**What you have to do**
Every line that contains the word "值的特征重要性条形图" should be copied from the records below.

▶

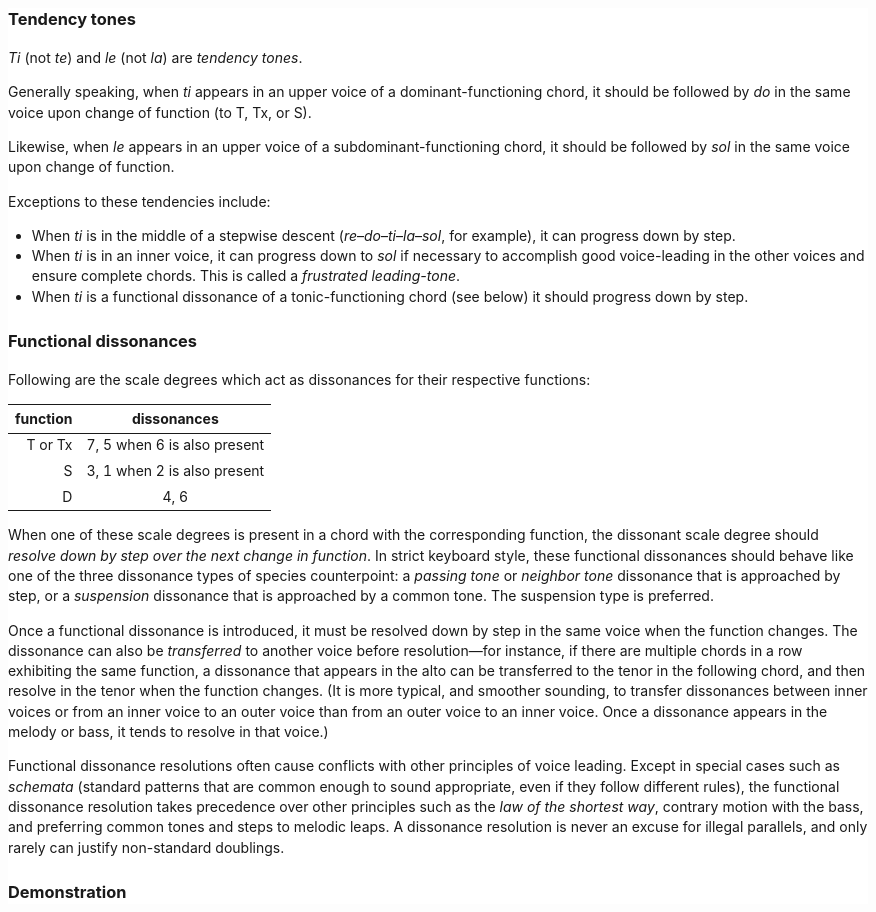 ### Tendency tones ###

*Ti* (not *te*) and *le* (not *la*) are *tendency tones*. 

Generally speaking, when *ti* appears in an upper voice of a dominant-functioning chord, it should be followed by *do* in the same voice upon change of function (to T, Tx, or S).

Likewise, when *le* appears in an upper voice of a subdominant-functioning chord, it should be followed by *sol* in the same voice upon change of function.

Exceptions to these tendencies include:

- When *ti* is in the middle of a stepwise descent (*re*–*do*–*ti*–*la*–*sol*, for example), it can progress down by step.  
- When *ti* is in an inner voice, it can progress down to *sol* if necessary to accomplish good voice-leading in the other voices and ensure complete chords. This is called a *frustrated leading-tone*.  
- When *ti* is a functional dissonance of a tonic-functioning chord (see below) it should progress down by step.

### Functional dissonances ###

Following are the scale degrees which act as dissonances for their respective functions:

| function	| dissonances	|
| --------:	| :----------:	|
| T or Tx	| 7, 5 when 6 is also present	
| S	| 3, 1 when 2 is also present
| D	| 4, 6

When one of these scale degrees is present in a chord with the corresponding function, the dissonant scale degree should *resolve down by step over the next change in function*. In strict keyboard style, these functional dissonances should behave like one of the three dissonance types of species counterpoint: a *passing tone* or *neighbor tone* dissonance that is approached by step, or a *suspension* dissonance that is approached by a common tone. The suspension type is preferred.

Once a functional dissonance is introduced, it must be resolved down by step in the same voice when the function changes. The dissonance can also be *transferred* to another voice before resolution—for instance, if there are multiple chords in a row exhibiting the same function, a dissonance that appears in the alto can be transferred to the tenor in the following chord, and then resolve in the tenor when the function changes. (It is more typical, and smoother sounding, to transfer dissonances between inner voices or from an inner voice to an outer voice than from an outer voice to an inner voice. Once a dissonance appears in the melody or bass, it tends to resolve in that voice.)

Functional dissonance resolutions often cause conflicts with other principles of voice leading. Except in special cases such as *schemata* (standard patterns that are common enough to sound appropriate, even if they follow different rules), the functional dissonance resolution takes precedence over other principles such as the *law of the shortest way*, contrary motion with the bass, and preferring common tones and steps to melodic leaps. A dissonance resolution is never an excuse for illegal parallels, and only rarely can justify non-standard doublings.

### Demonstration ###
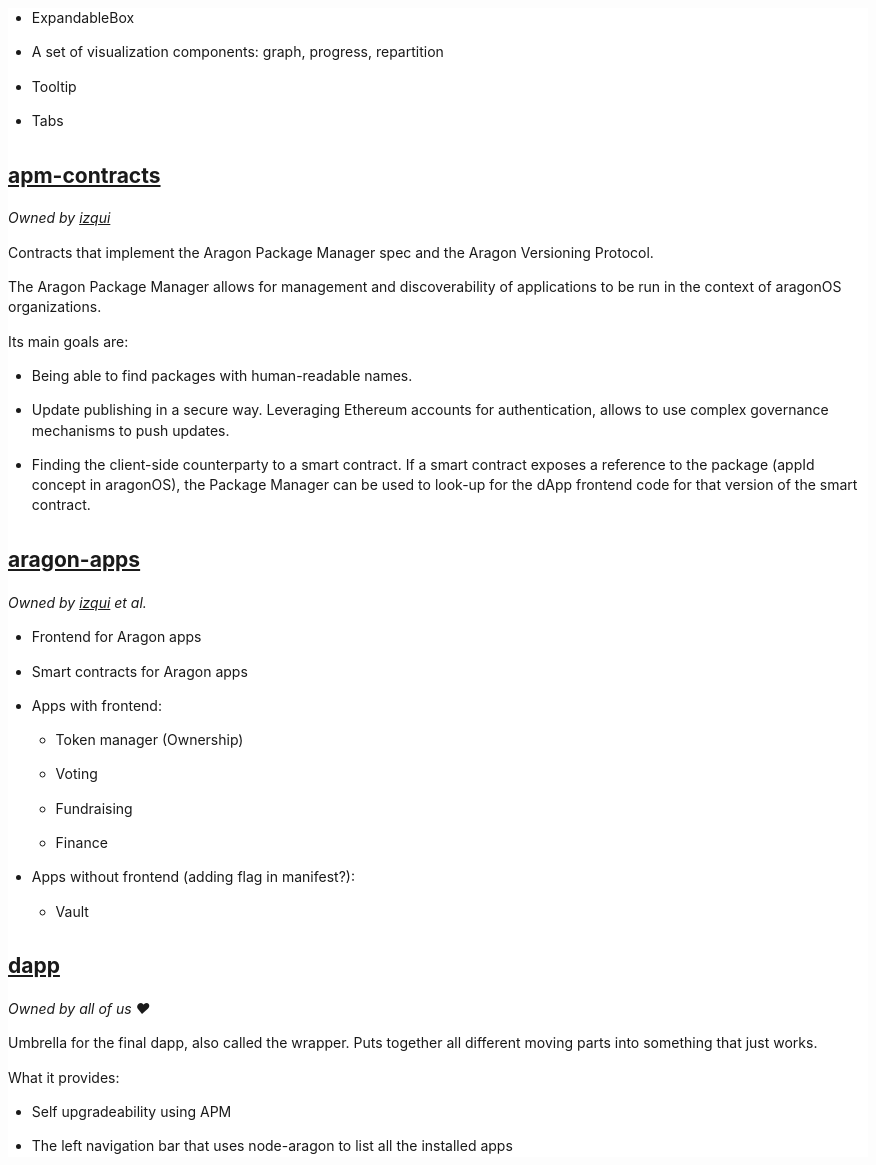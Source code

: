 * ExpandableBox

* A set of visualization components: graph, progress, repartition

* Tooltip

* Tabs

## [apm-contracts](https://github.com/aragon/apm-contracts)
*Owned by [izqui](http://github.com/izqui)*

Contracts that implement the Aragon Package Manager spec and the Aragon Versioning Protocol.

The Aragon Package Manager allows for management and discoverability of applications to be run in the context of aragonOS organizations.

Its main goals are:

* Being able to find packages with human-readable names.

* Update publishing in a secure way. Leveraging Ethereum accounts for authentication, allows to use complex governance mechanisms to push updates.

* Finding the client-side counterparty to a smart contract. If a smart contract exposes a reference to the package (appId concept in aragonOS), the Package Manager can be used to look-up for the dApp frontend code for that version of the smart contract.

## [aragon-apps](https://github.com/aragon/aragon-apps)
*Owned by [izqui](http://github.com/izqui) et al.*

* Frontend for Aragon apps

* Smart contracts for Aragon apps

* Apps with frontend:

    * Token manager (Ownership)

    * Voting

    * Fundraising

    * Finance

* Apps without frontend (adding flag in manifest?):

    * Vault

## [dapp](https://github.com/aragon/aragon)
*Owned by all of us ❤️*

Umbrella for the final dapp, also called the wrapper. Puts together all different moving parts into something that just works.

What it provides:

* Self upgradeability using APM

* The left navigation bar that uses node-aragon to list all the installed apps
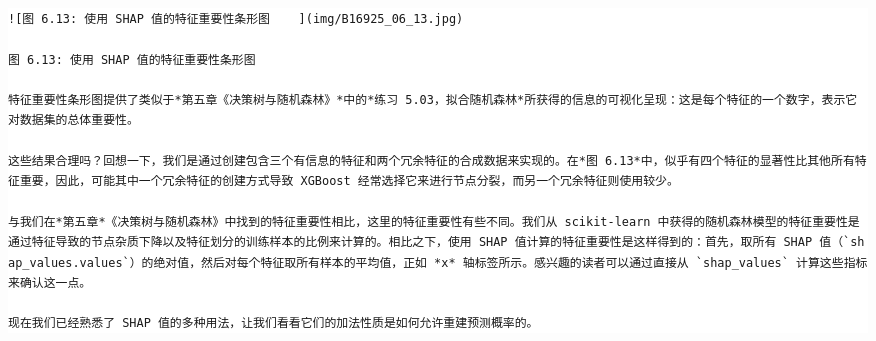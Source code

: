     ![图 6.13: 使用 SHAP 值的特征重要性条形图    ](img/B16925_06_13.jpg)

    图 6.13: 使用 SHAP 值的特征重要性条形图

    特征重要性条形图提供了类似于*第五章《决策树与随机森林》*中的*练习 5.03，拟合随机森林*所获得的信息的可视化呈现：这是每个特征的一个数字，表示它对数据集的总体重要性。

    这些结果合理吗？回想一下，我们是通过创建包含三个有信息的特征和两个冗余特征的合成数据来实现的。在*图 6.13*中，似乎有四个特征的显著性比其他所有特征重要，因此，可能其中一个冗余特征的创建方式导致 XGBoost 经常选择它来进行节点分裂，而另一个冗余特征则使用较少。

    与我们在*第五章*《决策树与随机森林》中找到的特征重要性相比，这里的特征重要性有些不同。我们从 scikit-learn 中获得的随机森林模型的特征重要性是通过特征导致的节点杂质下降以及特征划分的训练样本的比例来计算的。相比之下，使用 SHAP 值计算的特征重要性是这样得到的：首先，取所有 SHAP 值（`shap_values.values`）的绝对值，然后对每个特征取所有样本的平均值，正如 *x* 轴标签所示。感兴趣的读者可以通过直接从 `shap_values` 计算这些指标来确认这一点。

    现在我们已经熟悉了 SHAP 值的多种用法，让我们看看它们的加法性质是如何允许重建预测概率的。
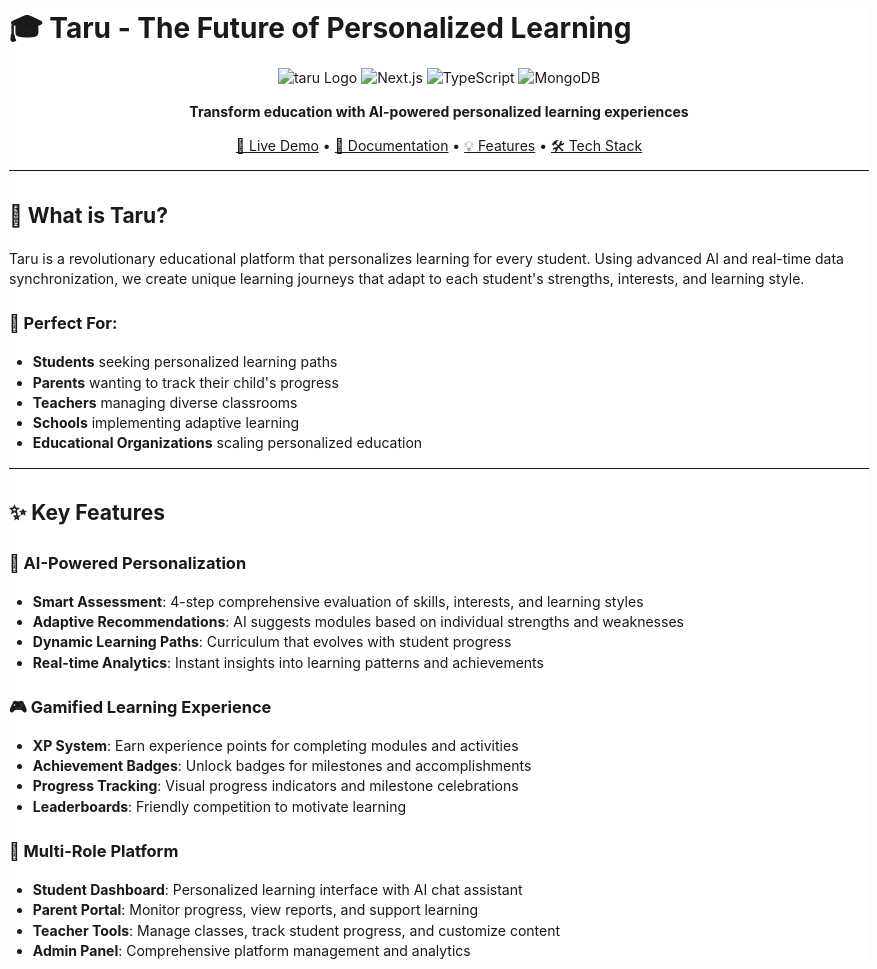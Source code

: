 # 🎓 Taru - The Future of Personalized Learning

<div align="center">

![taru Logo](https://img.shields.io/badge/taru-Education%20Platform-blue?style=for-the-badge&logo=graduation-cap)
![Next.js](https://img.shields.io/badge/Next.js-15.3.5-black?style=for-the-badge&logo=next.js)
![TypeScript](https://img.shields.io/badge/TypeScript-5.0-blue?style=for-the-badge&logo=typescript)
![MongoDB](https://img.shields.io/badge/MongoDB-6.17-green?style=for-the-badge&logo=mongodb)

**Transform education with AI-powered personalized learning experiences**

[🚀 Live Demo](#) • [📖 Documentation](#) • [💡 Features](#-key-features) • [🛠️ Tech Stack](#-technology-stack)

</div>

---

## 🌟 What is Taru?

Taru is a revolutionary educational platform that personalizes learning for every student. Using advanced AI and real-time data synchronization, we create unique learning journeys that adapt to each student's strengths, interests, and learning style.

### 🎯 Perfect For:
- **Students** seeking personalized learning paths
- **Parents** wanting to track their child's progress
- **Teachers** managing diverse classrooms
- **Schools** implementing adaptive learning
- **Educational Organizations** scaling personalized education

---

## ✨ Key Features

### 🧠 AI-Powered Personalization
- **Smart Assessment**: 4-step comprehensive evaluation of skills, interests, and learning styles
- **Adaptive Recommendations**: AI suggests modules based on individual strengths and weaknesses
- **Dynamic Learning Paths**: Curriculum that evolves with student progress
- **Real-time Analytics**: Instant insights into learning patterns and achievements

### 🎮 Gamified Learning Experience
- **XP System**: Earn experience points for completing modules and activities
- **Achievement Badges**: Unlock badges for milestones and accomplishments
- **Progress Tracking**: Visual progress indicators and milestone celebrations
- **Leaderboards**: Friendly competition to motivate learning

### 👥 Multi-Role Platform
- **Student Dashboard**: Personalized learning interface with AI chat assistant
- **Parent Portal**: Monitor progress, view reports, and support learning
- **Teacher Tools**: Manage classes, track student progress, and customize content
- **Admin Panel**: Comprehensive platform management and analytics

◀

**Response box**
:     ![图 6.13: 使用 SHAP 值的特征重要性条形图    ](img/B16925_06_13.jpg)
    图 6.13: 使用 SHAP 值的特征重要性条形图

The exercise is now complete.